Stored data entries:

-*-*-

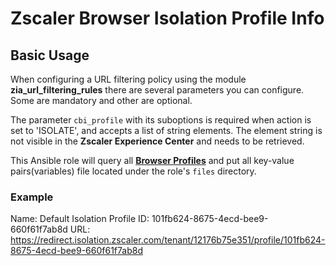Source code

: # Zscaler Browser Isolation Profile Info

## Basic Usage

When configuring a URL filtering policy using the module **zia_url_filtering_rules** there are several parameters you can configure. Some are mandatory and other are optional.

The parameter `cbi_profile` with its suboptions is required when action is set to 'ISOLATE', and accepts a list of string elements. The element string is not visible in the **Zscaler Experience Center** and needs to be retrieved.

This Ansible role will query all [**Browser Profiles**](https://console.zscaler.com/internet-saas#administration/browser-isolation) and put all key-value pairs(variables) file located under the role's `files` directory.

### Example

Name: Default Isolation Profile
ID: 101fb624-8675-4ecd-bee9-660f61f7ab8d
URL: https://redirect.isolation.zscaler.com/tenant/12176b75e351/profile/101fb624-8675-4ecd-bee9-660f61f7ab8d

-*-*-

What you will do
Could you retype all the entries exactly, skipping the pictures?

Response for this exercise
Source code

: # Zscaler Browser Isolation Profile Info

## Basic Usage

When configuring a URL filtering policy using the module **zia_url_filtering_rules** there are several parameters you can configure. Some are mandatory and other are optional.

The parameter `cbi_profile` with its suboptions is required when action is set to 'ISOLATE', and accepts a list of string elements. The element string is not visible in the **Zscaler Experience Center** and needs to be retrieved.

This Ansible role will query all [**Browser Profiles**](https://console.zscaler.com/internet-saas#administration/browser-isolation) and put all key-value pairs(variables) file located under the role's `files` directory.

### Example

Name: Default Isolation Profile
ID: 101fb624-8675-4ecd-bee9-660f61f7ab8d
URL: https://redirect.isolation.zscaler.com/tenant/12176b75e351/profile/101fb624-8675-4ecd-bee9-660f61f7ab8d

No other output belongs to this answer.